» **ACTIVITY**: Word for word, retype each record shown below.

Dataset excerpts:

────────

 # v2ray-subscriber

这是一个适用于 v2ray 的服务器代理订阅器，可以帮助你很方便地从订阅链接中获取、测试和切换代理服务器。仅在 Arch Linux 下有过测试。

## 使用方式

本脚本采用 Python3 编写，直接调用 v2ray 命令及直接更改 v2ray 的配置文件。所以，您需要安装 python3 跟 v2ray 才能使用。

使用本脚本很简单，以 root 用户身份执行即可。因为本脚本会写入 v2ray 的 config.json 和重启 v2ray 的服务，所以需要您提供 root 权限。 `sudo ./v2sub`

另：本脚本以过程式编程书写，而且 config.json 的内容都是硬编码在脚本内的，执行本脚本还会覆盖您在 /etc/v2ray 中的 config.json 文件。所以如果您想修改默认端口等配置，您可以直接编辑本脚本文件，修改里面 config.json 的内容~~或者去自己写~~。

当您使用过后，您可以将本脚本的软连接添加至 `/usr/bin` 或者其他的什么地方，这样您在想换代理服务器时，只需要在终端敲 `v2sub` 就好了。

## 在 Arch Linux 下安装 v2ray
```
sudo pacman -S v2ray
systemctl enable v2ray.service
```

────────

» **WRITTEN RESPONSE**:
 # v2ray-subscriber

这是一个适用于 v2ray 的服务器代理订阅器，可以帮助你很方便地从订阅链接中获取、测试和切换代理服务器。仅在 Arch Linux 下有过测试。

## 使用方式

本脚本采用 Python3 编写，直接调用 v2ray 命令及直接更改 v2ray 的配置文件。所以，您需要安装 python3 跟 v2ray 才能使用。

使用本脚本很简单，以 root 用户身份执行即可。因为本脚本会写入 v2ray 的 config.json 和重启 v2ray 的服务，所以需要您提供 root 权限。 `sudo ./v2sub`

另：本脚本以过程式编程书写，而且 config.json 的内容都是硬编码在脚本内的，执行本脚本还会覆盖您在 /etc/v2ray 中的 config.json 文件。所以如果您想修改默认端口等配置，您可以直接编辑本脚本文件，修改里面 config.json 的内容~~或者去自己写~~。

当您使用过后，您可以将本脚本的软连接添加至 `/usr/bin` 或者其他的什么地方，这样您在想换代理服务器时，只需要在终端敲 `v2sub` 就好了。

## 在 Arch Linux 下安装 v2ray
```
sudo pacman -S v2ray
systemctl enable v2ray.service
```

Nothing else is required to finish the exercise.